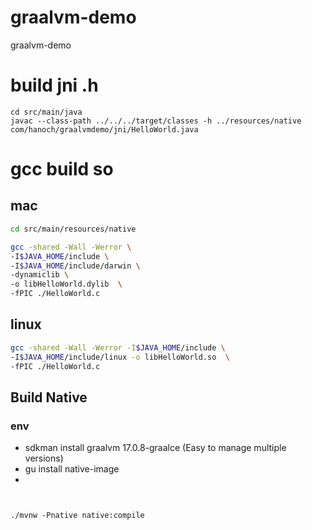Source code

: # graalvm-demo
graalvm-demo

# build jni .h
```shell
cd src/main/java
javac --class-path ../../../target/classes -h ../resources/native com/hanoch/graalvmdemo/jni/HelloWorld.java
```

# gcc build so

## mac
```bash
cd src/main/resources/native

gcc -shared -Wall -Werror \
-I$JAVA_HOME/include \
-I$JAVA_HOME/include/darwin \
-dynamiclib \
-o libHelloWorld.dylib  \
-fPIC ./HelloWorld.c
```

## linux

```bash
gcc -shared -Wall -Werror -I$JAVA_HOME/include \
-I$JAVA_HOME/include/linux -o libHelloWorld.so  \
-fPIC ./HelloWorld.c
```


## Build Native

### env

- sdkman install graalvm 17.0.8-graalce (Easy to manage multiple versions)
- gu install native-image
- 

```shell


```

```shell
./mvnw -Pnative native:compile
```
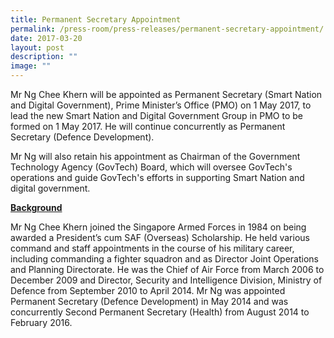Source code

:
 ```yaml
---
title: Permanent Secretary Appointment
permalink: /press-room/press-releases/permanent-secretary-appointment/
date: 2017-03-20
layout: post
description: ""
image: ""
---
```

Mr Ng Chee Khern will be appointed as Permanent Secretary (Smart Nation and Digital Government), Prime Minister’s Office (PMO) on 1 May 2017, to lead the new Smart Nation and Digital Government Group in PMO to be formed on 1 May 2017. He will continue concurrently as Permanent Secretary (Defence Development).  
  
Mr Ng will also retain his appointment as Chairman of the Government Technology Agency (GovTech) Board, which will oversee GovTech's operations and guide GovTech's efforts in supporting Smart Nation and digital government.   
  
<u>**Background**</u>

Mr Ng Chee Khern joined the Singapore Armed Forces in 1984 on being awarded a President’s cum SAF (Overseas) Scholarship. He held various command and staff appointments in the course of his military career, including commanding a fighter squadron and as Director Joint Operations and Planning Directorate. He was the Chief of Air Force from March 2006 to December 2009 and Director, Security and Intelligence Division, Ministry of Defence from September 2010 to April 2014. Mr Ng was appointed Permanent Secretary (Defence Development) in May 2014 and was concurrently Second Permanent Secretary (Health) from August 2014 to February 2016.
○ ○ ○ ○
All entries must come back exactly as written, though without their pictures.

§ RESULT
Source code

: # graalvm-demo
graalvm-demo

# build jni .h
```shell
cd src/main/java
javac --class-path ../../../target/classes -h ../resources/native com/hanoch/graalvmdemo/jni/HelloWorld.java
```

# gcc build so

## mac
```bash
cd src/main/resources/native

gcc -shared -Wall -Werror \
-I$JAVA_HOME/include \
-I$JAVA_HOME/include/darwin \
-dynamiclib \
-o libHelloWorld.dylib  \
-fPIC ./HelloWorld.c
```

## linux

```bash
gcc -shared -Wall -Werror -I$JAVA_HOME/include \
-I$JAVA_HOME/include/linux -o libHelloWorld.so  \
-fPIC ./HelloWorld.c
```


## Build Native

### env

- sdkman install graalvm 17.0.8-graalce (Easy to manage multiple versions)
- gu install native-image
- 

```shell


```

```shell
./mvnw -Pnative native:compile
```
Source code

:
 ```yaml
---
title: Permanent Secretary Appointment
permalink: /press-room/press-releases/permanent-secretary-appointment/
date: 2017-03-20
layout: post
description: ""
image: ""
---
```

Mr Ng Chee Khern will be appointed as Permanent Secretary (Smart Nation and Digital Government), Prime Minister’s Office (PMO) on 1 May 2017, to lead the new Smart Nation and Digital Government Group in PMO to be formed on 1 May 2017. He will continue concurrently as Permanent Secretary (Defence Development).  
  
Mr Ng will also retain his appointment as Chairman of the Government Technology Agency (GovTech) Board, which will oversee GovTech's operations and guide GovTech's efforts in supporting Smart Nation and digital government.   
  
<u>**Background**</u>

Mr Ng Chee Khern joined the Singapore Armed Forces in 1984 on being awarded a President’s cum SAF (Overseas) Scholarship. He held various command and staff appointments in the course of his military career, including commanding a fighter squadron and as Director Joint Operations and Planning Directorate. He was the Chief of Air Force from March 2006 to December 2009 and Director, Security and Intelligence Division, Ministry of Defence from September 2010 to April 2014. Mr Ng was appointed Permanent Secretary (Defence Development) in May 2014 and was concurrently Second Permanent Secretary (Health) from August 2014 to February 2016.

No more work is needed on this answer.